DeepSpeaker-pytorch icon indicating copy to clipboard operation
DeepSpeaker-pytorch copied to clipboard

Numbers of frames

Open Ruslanmlnkv opened this issue 7 years ago • 6 comments

Hi! Why are you using so low numbers of frame as default (32 as i see)? Voxceleb dataset wasn't preprocessing for dropping silence segments. Thus, many parts of training data is only silence. Acc is growing when I use greater number of frames (of course it's not only from silence segments). May be you was doing some experiments with numbers of frames?

Ruslanmlnkv avatar Oct 25 '17 10:10 Ruslanmlnkv

how much accuracy did you reached ..??

mshenron avatar Oct 26 '17 07:10 mshenron

Yes, I tested model using 32 frames. A little more frame - 36 frames was also tested, but this is similar. I agree that using long frame(about 300 frames or more) makes higher accuracy. It is also something to test. Another approach is that extracting many input from single wave, and use mean of this output vector.

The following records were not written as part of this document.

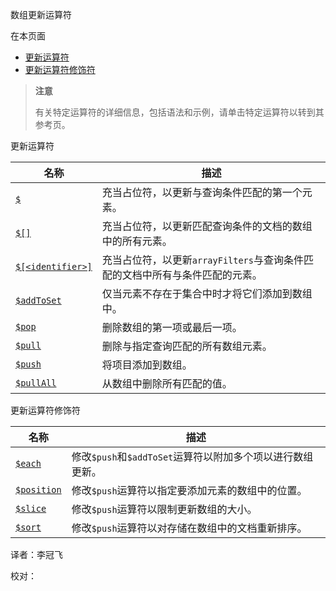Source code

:  [ ]()数组更新运算符

[]()

在本页面

*   [更新运算符](update-operators)
*   [更新运算符修饰符](update-operator-modifiers)

> **注意**
>
> 有关特定运算符的详细信息，包括语法和示例，请单击特定运算符以转到其参考页。

 <span id="update-operators">更新运算符</span>

| 名称                  | 描述                                                         |
| --------------------- | ------------------------------------------------------------ |
| [`$`]()               | 充当占位符，以更新与查询条件匹配的第一个元素。               |
| [`$[]`]()             | 充当占位符，以更新匹配查询条件的文档的数组中的所有元素。     |
| [`$[<identifier>]`]() | 充当占位符，以更新`arrayFilters`与查询条件匹配的文档中所有与条件匹配的元素。 |
| [`$addToSet`]()       | 仅当元素不存在于集合中时才将它们添加到数组中。               |
| [`$pop`]()            | 删除数组的第一项或最后一项。                                 |
| [`$pull`]()           | 删除与指定查询匹配的所有数组元素。                           |
| [`$push`]()           | 将项目添加到数组。                                           |
| [`$pullAll`]()        | 从数组中删除所有匹配的值。                                   |

 <span id="update-operator-modifiers">更新运算符修饰符</span>

| 名称            | 描述                                                       |
| --------------- | ---------------------------------------------------------- |
| [`$each`]()     | 修改`$push`和`$addToSet`运算符以附加多个项以进行数组更新。 |
| [`$position`]() | 修改`$push`运算符以指定要添加元素的数组中的位置。          |
| [`$slice`]()    | 修改`$push`运算符以限制更新数组的大小。                    |
| [`$sort`]()     | 修改`$push`运算符以对存储在数组中的文档重新排序。          |



译者：李冠飞

校对：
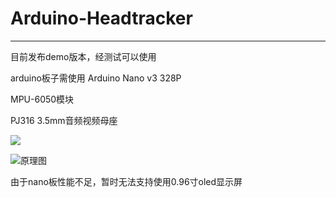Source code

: # Arduino-Headtracker
------
目前发布demo版本，经测试可以使用

arduino板子需使用 Arduino Nano v3 328P

MPU-6050模块

PJ316 3.5mm音频视频母座

![](F:\DdXd\Arduino-Headtracker\image\image1.jpg)

![原理图](F:\DdXd\Arduino-Headtracker\image\原理图.png)

由于nano板性能不足，暂时无法支持使用0.96寸oled显示屏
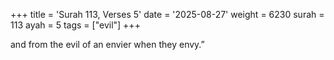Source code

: +++
title = 'Surah 113, Verses 5'
date = '2025-08-27'
weight = 6230
surah = 113
ayah = 5
tags = ["evil"]
+++

and from the evil of an envier when they envy.”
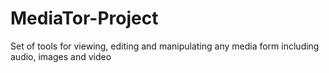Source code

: # MediaTor-Project
 Set of tools for viewing, editing and manipulating any media form including audio, images and video
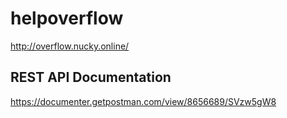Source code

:# helpoverflow

http://overflow.nucky.online/

## REST API Documentation

https://documenter.getpostman.com/view/8656689/SVzw5gW8
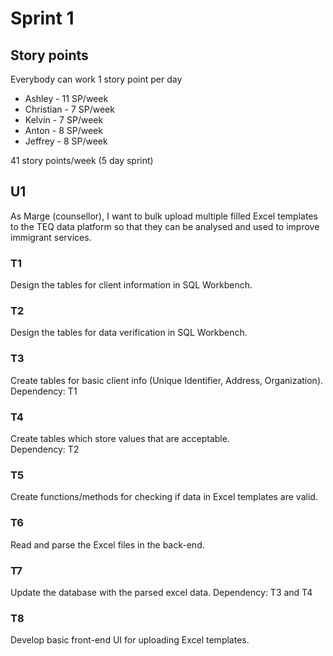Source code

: # Sprint 1

## Story points

Everybody can work 1 story point per day

* Ashley    - 11 SP/week
* Christian - 7 SP/week
* Kelvin    - 7 SP/week
* Anton     - 8 SP/week
* Jeffrey   - 8 SP/week

41 story points/week (5 day sprint)

## U1 

As Marge (counsellor), I want to bulk upload multiple filled Excel templates to the TEQ data platform so that they can be analysed and used to improve immigrant services.

### T1

Design the tables for client information in SQL Workbench.

### T2

Design the tables for data verification in SQL Workbench.

### T3

Create tables for basic client info (Unique Identifier, Address, Organization).  
Dependency: T1

### T4

Create tables which store values that are acceptable.  
Dependency: T2

### T5

Create functions/methods for checking if data in Excel templates are valid.

### T6

Read and parse the Excel files in the back-end.

### T7

Update the database with the parsed excel data.
Dependency: T3 and T4

### T8

Develop basic front-end UI for uploading Excel templates.
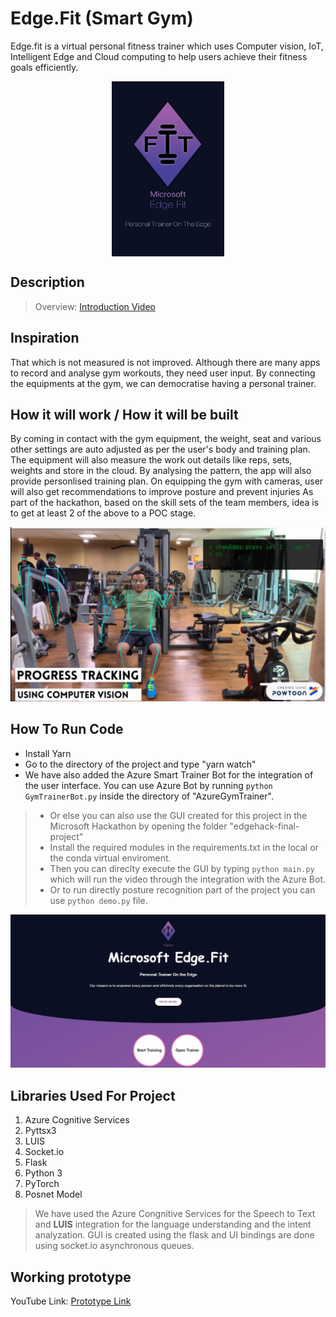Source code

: 
# Edge.Fit (Smart Gym)

Edge.fit is a virtual personal fitness trainer which uses Computer vision, IoT, Intelligent Edge and Cloud computing to help users achieve their fitness goals efficiently.

<p align="center">
<img src="https://github.com/mayankagg9722/MSFTGaradge-IOTEdge-SmartGym/blob/master/Poster.jpeg" height="280" width="180" align="center" ></p>


## Description

> Overview: [Introduction Video](https://youtu.be/0-dl__J98mo)


## Inspiration
That which is not measured is not improved. Although there are many apps to record and analyse gym workouts, they need user input. By connecting the equipments at the gym, we can democratise having a personal trainer.

## How it will work / How it will be built
By coming in contact with the gym equipment, the weight, seat and various other settings are auto adjusted as per the user's body and training plan.
The equipment will also measure the work out details like reps, sets, weights and store in the cloud.
By analysing the pattern, the app will also provide personlised training plan.
On equipping the gym with cameras, user will also get recommendations to improve posture and prevent injuries
As part of the hackathon, based on the skill sets of the team members, idea is to get at least 2 of the above to a POC stage.


<img src="https://github.com/mayankagg9722/MSFTGaradge-IOTEdge-SmartGym/blob/master/810111557939455914.jpg">
  

## How To  Run Code
- Install Yarn
- Go to the directory of the project and type "yarn watch"
- We have also added the Azure Smart Trainer Bot for the integration of the user interface. You can use Azure Bot by running `python GymTrainerBot.py` inside the directory of "AzureGymTrainer".

>- Or else you can also use the GUI created for this project in the Microsoft Hackathon by opening the folder "edgehack-final-project" 
>- Install the required modules in the requirements.txt in the local or the conda virtual enviroment.
>- Then you can direclty execute the GUI by typing `python main.py` which will run the video through the integration with the Azure Bot.
>- Or to run directly posture recognition part of the project you can use `python demo.py` file.


<img src="https://github.com/mayankagg9722/MSFTGaradge-IOTEdge-SmartGym/blob/master/websiteimage.jpg">


## Libraries  Used For Project
1. Azure Cognitive Services
2. Pyttsx3
3. LUIS
4. Socket.io
5. Flask
6. Python 3
7. PyTorch
8. Posnet Model

>We have used the Azure Congnitive Services for the Speech to Text and **LUIS** integration for the language understanding and the intent analyzation.
GUI is created using the flask and UI bindings are done using socket.io asynchronous queues.

## Working prototype
YouTube Link: [Prototype Link](https://youtu.be/cdahPdXMMyI)
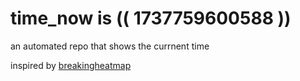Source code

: # time_now is (( 1737759600588 ))

an automated repo that shows the currnent time

inspired by [breakingheatmap](https://github.com/breakingheatmap/breakingheatmap)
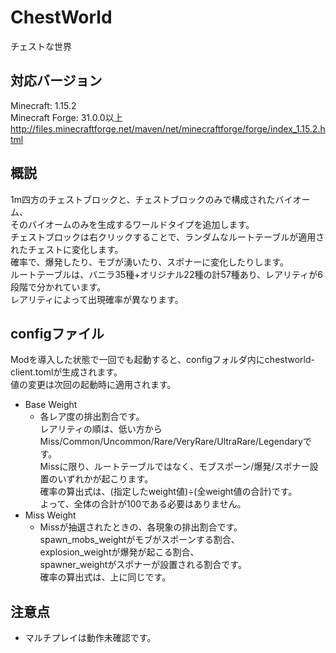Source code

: # ChestWorld
チェストな世界

## 対応バージョン
Minecraft: 1.15.2<br>
Minecraft Forge: 31.0.0以上<br>
http://files.minecraftforge.net/maven/net/minecraftforge/forge/index_1.15.2.html

## 概説
1m四方のチェストブロックと、チェストブロックのみで構成されたバイオーム、<br>
そのバイオームのみを生成するワールドタイプを追加します。<br>
チェストブロックは右クリックすることで、ランダムなルートテーブルが適用されたチェストに変化します。<br>
確率で、爆発したり、モブが湧いたり、スポナーに変化したりします。<br>
ルートテーブルは、バニラ35種+オリジナル22種の計57種あり、レアリティが6段階で分かれています。<br>
レアリティによって出現確率が異なります。

## configファイル
Modを導入した状態で一回でも起動すると、configフォルダ内にchestworld-client.tomlが生成されます。<br>
値の変更は次回の起動時に適用されます。
- Base Weight
  - 各レア度の排出割合です。<br>
    レアリティの順は、低い方からMiss/Common/Uncommon/Rare/VeryRare/UltraRare/Legendaryです。<br>
    Missに限り、ルートテーブルではなく、モブスポーン/爆発/スポナー設置のいずれかが起こります。<br>
    確率の算出式は、(指定したweight値)÷(全weight値の合計)です。<br>
    よって、全体の合計が100である必要はありません。
- Miss Weight
  - Missが抽選されたときの、各現象の排出割合です。<br>
    spawn_mobs_weightがモブがスポーンする割合、<br>
    explosion_weightが爆発が起こる割合、<br>
    spawner_weightがスポナーが設置される割合です。<br>
    確率の算出式は、上に同じです。

## 注意点
- マルチプレイは動作未確認です。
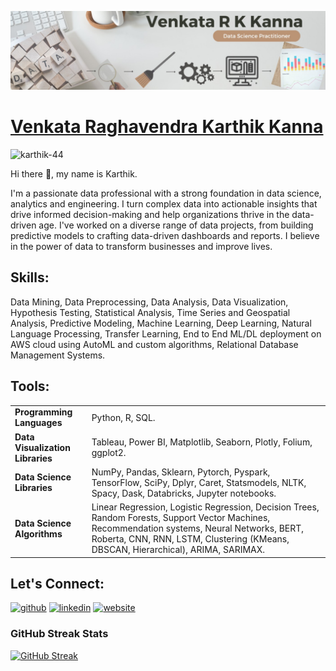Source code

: ![Data Professional](https://github.com/karthik-44/karthik-44/blob/main/ll_banner.jpg)

# [Venkata Raghavendra Karthik Kanna](https://github.com/karthik-44/)  
<p align="left"> <img src="https://komarev.com/ghpvc/?username=karthik-44&label=Profile%20views&color=0e75b6&style=flat" alt="karthik-44" /> </p>  



Hi there 👋, my name is Karthik.  

I'm a passionate data professional with a strong foundation in data science, analytics and engineering. I turn complex data into actionable insights that drive informed decision-making and help organizations thrive in the data-driven age. I've worked on a diverse range of data projects, from building predictive models to crafting data-driven dashboards and reports. I believe in the power of data to transform businesses and improve lives.

## Skills:  
Data Mining, Data Preprocessing, Data Analysis, Data Visualization, Hypothesis Testing, Statistical Analysis, Time Series and Geospatial Analysis, Predictive Modeling, Machine Learning, Deep Learning, Natural Language Processing, Transfer Learning, End to End ML/DL deployment on AWS cloud using AutoML and custom algorithms, Relational Database Management Systems.

## Tools:
|  |  |
|---|---|
|**Programming Languages**| Python, R, SQL. | 
|**Data Visualization Libraries**| Tableau, Power BI, Matplotlib, Seaborn, Plotly, Folium, ggplot2.|  
|**Data Science Libraries**| NumPy, Pandas, Sklearn, Pytorch, Pyspark, TensorFlow, SciPy, Dplyr, Caret, Statsmodels, NLTK, Spacy, Dask, Databricks, Jupyter notebooks.  |
|**Data Science Algorithms**| Linear Regression, Logistic Regression, Decision Trees, Random Forests, Support Vector Machines, Recommendation systems, Neural Networks, BERT, Roberta, CNN, RNN, LSTM, Clustering (KMeans, DBSCAN, Hierarchical), ARIMA, SARIMAX. | 




## Let's Connect:
[<img src='https://cdn.jsdelivr.net/npm/simple-icons@3.0.1/icons/github.svg' alt='github' height='40'>](https://github.com/karthik-44)
[<img src='https://cdn.jsdelivr.net/npm/simple-icons@3.0.1/icons/linkedin.svg' alt='linkedin' height='40'>](https://www.linkedin.com/in/vkanna01/)
[<img src='https://cdn.jsdelivr.net/npm/simple-icons@3.0.1/icons/icloud.svg' alt='website' height='40'>](https://kvrkarthik.com/)  

### GitHub Streak Stats
[![GitHub Streak](https://streak-stats.demolab.com/?user=karthik-44)](https://git.io/streak-stats)  



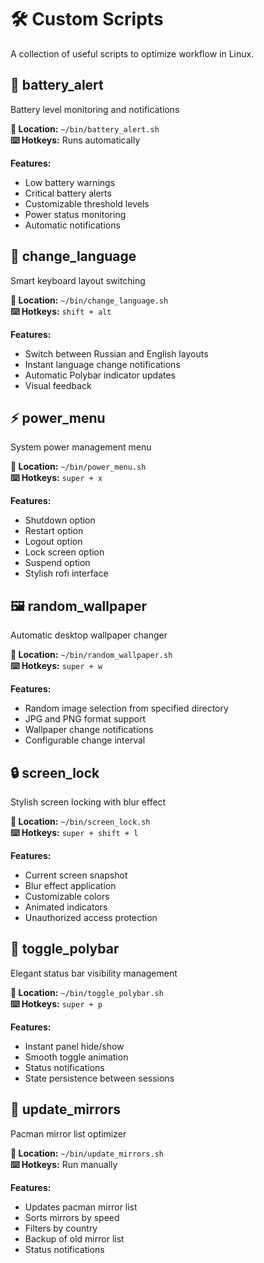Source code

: # 🛠️ Custom Scripts

A collection of useful scripts to optimize workflow in Linux.

## 🔋 battery_alert
Battery level monitoring and notifications

**📂 Location:** `~/bin/battery_alert.sh`  
**⌨️ Hotkeys:** Runs automatically  

**Features:**
- Low battery warnings
- Critical battery alerts
- Customizable threshold levels
- Power status monitoring
- Automatic notifications

## 🔄 change_language
Smart keyboard layout switching

**📂 Location:** `~/bin/change_language.sh`  
**⌨️ Hotkeys:** `shift + alt`  

**Features:**
- Switch between Russian and English layouts
- Instant language change notifications
- Automatic Polybar indicator updates
- Visual feedback

## ⚡ power_menu
System power management menu

**📂 Location:** `~/bin/power_menu.sh`  
**⌨️ Hotkeys:** `super + x`  

**Features:**
- Shutdown option
- Restart option
- Logout option
- Lock screen option
- Suspend option
- Stylish rofi interface

## 🖼️ random_wallpaper
Automatic desktop wallpaper changer

**📂 Location:** `~/bin/random_wallpaper.sh`  
**⌨️ Hotkeys:** `super + w`  

**Features:**
- Random image selection from specified directory
- JPG and PNG format support
- Wallpaper change notifications
- Configurable change interval

## 🔒 screen_lock
Stylish screen locking with blur effect

**📂 Location:** `~/bin/screen_lock.sh`  
**⌨️ Hotkeys:** `super + shift + l`  

**Features:**
- Current screen snapshot
- Blur effect application
- Customizable colors
- Animated indicators
- Unauthorized access protection

## 🎯 toggle_polybar
Elegant status bar visibility management

**📂 Location:** `~/bin/toggle_polybar.sh`  
**⌨️ Hotkeys:** `super + p`  

**Features:**
- Instant panel hide/show
- Smooth toggle animation
- Status notifications
- State persistence between sessions

## 🔄 update_mirrors
Pacman mirror list optimizer

**📂 Location:** `~/bin/update_mirrors.sh`  
**⌨️ Hotkeys:** Run manually  

**Features:**
- Updates pacman mirror list
- Sorts mirrors by speed
- Filters by country
- Backup of old mirror list
- Status notifications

qqueing avatar Oct 26 '17 13:10 qqueing

Currently, I am editing the entire framework. Accuracy is depend on above mentioned input size or length normalization(mean of output vector). so I need more experimentation.

qqueing avatar Oct 26 '17 13:10 qqueing

The best accuracy is 88% (for 300 frames). Also I was experimented with 32 frames (78%) and 100 frames (84%). Acc is growing up for all models, but i think it's a few percents.

Ruslanmlnkv avatar Oct 26 '17 14:10 Ruslanmlnkv

How can i change the frame number for testing?

Cold-Winter avatar Jun 18 '18 01:06 Cold-Winter

@Cold-Winter you can look the constant.py the number of frame == NUM_NEXT_FRAME + NUM_PREVIOUS_FRAME

Nisoka avatar Dec 10 '18 06:12 Nisoka